Most of federal and state budgets are spent on services — law enforcement, education, health care, the courts, and so forth — that are subject to Baumol’s cost disease. Government spending on these categories has grown inexorably in recent decades, and many conservatives see this as a sign that there’s something badly wrong with how the government provides these services. But Baumol’s work suggests another explanation: It was simply inevitable that these services would get more expensive over time, at least relative to private sector manufactured goods like televisions and cars. The rising cost of services is an unavoidable side effect of rising affluence generally. There’s probably no way to maintain our current standard of living while cutting the cost of these services back to the levels of the 1950s.

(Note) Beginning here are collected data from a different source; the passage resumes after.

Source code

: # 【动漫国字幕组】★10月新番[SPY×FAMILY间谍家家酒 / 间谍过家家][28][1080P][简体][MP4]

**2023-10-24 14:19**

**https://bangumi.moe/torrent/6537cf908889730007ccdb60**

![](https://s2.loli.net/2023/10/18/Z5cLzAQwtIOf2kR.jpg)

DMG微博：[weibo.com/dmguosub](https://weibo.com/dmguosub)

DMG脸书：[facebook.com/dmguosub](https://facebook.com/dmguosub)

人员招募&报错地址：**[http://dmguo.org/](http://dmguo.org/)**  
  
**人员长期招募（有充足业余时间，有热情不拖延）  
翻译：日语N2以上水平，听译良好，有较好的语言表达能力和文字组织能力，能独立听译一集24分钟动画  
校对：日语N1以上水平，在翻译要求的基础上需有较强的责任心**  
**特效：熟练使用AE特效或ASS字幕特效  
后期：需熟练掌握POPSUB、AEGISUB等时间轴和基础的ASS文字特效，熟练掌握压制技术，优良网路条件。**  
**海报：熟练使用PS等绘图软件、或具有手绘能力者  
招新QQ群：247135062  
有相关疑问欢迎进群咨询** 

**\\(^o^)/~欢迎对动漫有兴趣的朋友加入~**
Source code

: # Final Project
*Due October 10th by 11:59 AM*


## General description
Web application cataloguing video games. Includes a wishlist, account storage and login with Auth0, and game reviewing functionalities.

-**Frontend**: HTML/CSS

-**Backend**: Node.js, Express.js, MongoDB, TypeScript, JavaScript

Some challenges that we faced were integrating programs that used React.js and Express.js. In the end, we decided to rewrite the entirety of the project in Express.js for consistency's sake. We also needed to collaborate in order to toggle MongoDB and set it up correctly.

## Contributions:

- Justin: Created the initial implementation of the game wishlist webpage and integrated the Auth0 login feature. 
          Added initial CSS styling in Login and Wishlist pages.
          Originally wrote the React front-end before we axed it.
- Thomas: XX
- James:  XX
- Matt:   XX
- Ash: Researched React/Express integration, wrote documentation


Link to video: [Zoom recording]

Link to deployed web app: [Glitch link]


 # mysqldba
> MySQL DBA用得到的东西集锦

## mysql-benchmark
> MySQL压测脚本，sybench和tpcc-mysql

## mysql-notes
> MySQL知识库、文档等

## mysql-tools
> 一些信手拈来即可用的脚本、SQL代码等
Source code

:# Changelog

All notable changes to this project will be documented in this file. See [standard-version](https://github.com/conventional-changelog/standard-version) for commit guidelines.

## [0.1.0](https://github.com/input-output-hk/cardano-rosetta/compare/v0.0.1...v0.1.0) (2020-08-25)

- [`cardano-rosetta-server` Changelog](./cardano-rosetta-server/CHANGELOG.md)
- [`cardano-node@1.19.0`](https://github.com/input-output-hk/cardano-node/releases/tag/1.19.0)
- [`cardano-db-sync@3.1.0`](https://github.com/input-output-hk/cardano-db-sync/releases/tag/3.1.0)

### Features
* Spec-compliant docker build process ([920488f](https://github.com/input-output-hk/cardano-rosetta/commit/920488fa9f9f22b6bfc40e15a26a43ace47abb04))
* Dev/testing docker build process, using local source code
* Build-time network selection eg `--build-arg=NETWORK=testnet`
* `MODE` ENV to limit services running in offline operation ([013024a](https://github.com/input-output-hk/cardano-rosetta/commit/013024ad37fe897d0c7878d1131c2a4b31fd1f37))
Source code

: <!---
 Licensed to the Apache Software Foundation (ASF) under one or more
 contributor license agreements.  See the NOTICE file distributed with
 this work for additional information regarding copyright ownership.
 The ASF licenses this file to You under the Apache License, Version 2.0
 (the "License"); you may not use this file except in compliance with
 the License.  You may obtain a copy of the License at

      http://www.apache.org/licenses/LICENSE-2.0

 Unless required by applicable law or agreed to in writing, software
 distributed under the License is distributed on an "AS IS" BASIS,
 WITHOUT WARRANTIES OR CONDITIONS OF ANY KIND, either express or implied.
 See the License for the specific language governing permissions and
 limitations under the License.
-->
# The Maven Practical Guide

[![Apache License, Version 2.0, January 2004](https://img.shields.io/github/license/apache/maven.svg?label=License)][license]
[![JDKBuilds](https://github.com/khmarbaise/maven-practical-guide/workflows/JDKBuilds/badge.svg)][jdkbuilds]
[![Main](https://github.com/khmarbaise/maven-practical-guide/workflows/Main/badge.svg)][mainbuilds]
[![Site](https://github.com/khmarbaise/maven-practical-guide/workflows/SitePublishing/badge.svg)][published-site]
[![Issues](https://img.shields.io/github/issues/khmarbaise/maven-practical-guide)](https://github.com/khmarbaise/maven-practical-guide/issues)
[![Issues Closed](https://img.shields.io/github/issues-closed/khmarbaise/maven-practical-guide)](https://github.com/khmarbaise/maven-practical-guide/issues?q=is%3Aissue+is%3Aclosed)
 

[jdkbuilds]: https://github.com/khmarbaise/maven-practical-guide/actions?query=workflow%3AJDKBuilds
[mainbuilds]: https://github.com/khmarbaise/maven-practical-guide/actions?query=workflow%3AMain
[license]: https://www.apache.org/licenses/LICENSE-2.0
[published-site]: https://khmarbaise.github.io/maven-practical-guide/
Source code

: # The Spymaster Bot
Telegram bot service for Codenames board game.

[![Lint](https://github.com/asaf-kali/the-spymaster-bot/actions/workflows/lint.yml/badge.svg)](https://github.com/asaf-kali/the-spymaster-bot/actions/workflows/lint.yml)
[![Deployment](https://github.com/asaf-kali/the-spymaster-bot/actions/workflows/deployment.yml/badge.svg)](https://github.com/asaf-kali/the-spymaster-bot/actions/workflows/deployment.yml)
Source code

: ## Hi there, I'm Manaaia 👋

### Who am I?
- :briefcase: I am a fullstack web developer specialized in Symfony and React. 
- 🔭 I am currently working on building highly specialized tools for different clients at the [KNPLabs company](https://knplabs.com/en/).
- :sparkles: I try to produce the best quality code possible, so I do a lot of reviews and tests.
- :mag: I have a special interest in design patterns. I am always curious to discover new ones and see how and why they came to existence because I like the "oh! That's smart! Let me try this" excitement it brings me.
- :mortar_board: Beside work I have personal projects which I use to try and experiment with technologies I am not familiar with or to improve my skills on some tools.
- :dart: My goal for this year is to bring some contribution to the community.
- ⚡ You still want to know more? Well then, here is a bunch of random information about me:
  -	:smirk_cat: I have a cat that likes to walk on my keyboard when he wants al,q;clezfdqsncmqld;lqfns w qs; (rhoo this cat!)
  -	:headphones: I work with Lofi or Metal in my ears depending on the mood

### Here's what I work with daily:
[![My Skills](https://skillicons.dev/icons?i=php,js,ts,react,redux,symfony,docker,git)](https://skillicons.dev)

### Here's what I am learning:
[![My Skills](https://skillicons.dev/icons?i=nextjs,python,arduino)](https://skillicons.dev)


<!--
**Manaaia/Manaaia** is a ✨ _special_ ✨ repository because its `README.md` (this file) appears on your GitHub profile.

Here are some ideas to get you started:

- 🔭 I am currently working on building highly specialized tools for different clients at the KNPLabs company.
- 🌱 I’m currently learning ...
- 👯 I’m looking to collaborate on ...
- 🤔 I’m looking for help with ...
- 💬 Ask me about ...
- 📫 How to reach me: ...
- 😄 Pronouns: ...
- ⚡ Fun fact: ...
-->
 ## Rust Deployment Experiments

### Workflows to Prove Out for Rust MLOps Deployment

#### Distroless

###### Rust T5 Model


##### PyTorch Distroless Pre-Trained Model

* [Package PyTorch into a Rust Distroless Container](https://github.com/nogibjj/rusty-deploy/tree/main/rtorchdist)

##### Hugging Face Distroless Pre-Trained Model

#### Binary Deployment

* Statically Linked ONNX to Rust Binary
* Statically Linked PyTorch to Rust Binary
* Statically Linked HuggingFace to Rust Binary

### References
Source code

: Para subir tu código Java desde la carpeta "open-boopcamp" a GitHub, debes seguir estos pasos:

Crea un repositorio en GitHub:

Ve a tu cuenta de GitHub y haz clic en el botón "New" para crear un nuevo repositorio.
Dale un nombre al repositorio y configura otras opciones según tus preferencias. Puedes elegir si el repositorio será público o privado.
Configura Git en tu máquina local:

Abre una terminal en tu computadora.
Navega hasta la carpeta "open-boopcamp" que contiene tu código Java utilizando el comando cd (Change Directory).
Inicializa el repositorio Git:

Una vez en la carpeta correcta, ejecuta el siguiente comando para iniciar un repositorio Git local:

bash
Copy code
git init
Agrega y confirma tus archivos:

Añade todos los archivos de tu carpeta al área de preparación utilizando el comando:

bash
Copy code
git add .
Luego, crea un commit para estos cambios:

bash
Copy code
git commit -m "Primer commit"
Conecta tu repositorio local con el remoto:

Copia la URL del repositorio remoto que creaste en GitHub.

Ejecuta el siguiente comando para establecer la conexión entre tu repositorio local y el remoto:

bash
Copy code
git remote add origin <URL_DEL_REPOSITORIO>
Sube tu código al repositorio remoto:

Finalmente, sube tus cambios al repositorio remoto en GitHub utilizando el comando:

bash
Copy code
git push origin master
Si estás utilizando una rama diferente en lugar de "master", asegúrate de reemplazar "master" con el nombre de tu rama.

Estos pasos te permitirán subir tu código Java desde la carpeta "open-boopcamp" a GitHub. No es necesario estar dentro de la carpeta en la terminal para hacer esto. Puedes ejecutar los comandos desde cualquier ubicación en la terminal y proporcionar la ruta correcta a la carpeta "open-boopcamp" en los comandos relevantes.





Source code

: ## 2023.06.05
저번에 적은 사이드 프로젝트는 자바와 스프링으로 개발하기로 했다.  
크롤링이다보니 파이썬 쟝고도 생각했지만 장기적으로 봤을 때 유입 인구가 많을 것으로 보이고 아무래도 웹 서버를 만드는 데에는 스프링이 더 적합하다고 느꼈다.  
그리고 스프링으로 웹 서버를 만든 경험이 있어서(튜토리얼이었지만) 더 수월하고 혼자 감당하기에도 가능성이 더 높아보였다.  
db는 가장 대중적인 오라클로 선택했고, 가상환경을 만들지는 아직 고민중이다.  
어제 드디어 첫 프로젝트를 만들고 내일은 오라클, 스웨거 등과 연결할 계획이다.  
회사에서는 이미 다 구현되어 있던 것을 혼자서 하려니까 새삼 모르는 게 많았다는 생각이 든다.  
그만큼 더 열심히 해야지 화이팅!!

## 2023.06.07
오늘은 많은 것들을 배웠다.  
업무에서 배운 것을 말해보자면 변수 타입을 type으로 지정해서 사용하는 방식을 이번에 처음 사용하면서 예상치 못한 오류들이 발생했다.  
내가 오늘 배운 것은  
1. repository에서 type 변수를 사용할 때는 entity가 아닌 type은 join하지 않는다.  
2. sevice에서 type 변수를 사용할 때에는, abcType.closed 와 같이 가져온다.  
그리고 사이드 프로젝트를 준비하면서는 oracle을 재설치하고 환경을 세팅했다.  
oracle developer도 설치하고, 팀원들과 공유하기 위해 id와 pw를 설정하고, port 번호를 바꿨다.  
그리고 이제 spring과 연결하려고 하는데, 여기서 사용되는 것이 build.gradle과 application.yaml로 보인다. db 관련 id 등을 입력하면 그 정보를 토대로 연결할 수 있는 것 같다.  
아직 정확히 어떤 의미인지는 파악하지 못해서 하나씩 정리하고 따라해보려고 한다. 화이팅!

During the 2012 campaign both Obama and Paul Ryan had plans to reign in the growth of Medicare spending with Ryan wanting to cut benefits to people leaving the obscene profits of the providers untouched as opposed to Obama wanting to expand benefits but reigning in this market power. But let’s be clear – we will spend as a nation more on health care as a share of GDP. The policy question is who pays for it. Ryan’s proposals on Medicaid are akin to Trump’s on infrastructure – force this burden on state governments and if they do not choose to raise their taxes, let the private sector pick up the slack. On both issues, the private sector does a poor job of providing services equitably. If we want an honest debate on fiscal policy these discussions from Cochrane and Miron fall miserably short in their arbitrary rejection of the possibility that we cannot raise taxes as a share of GDP. Let’s add that if the fiscal situation was so dire – why were conservative economists so eager to reduce taxes on the rich? And do not peddle that Laffer canard that reducing the national savings rate will lead to some growth miracle.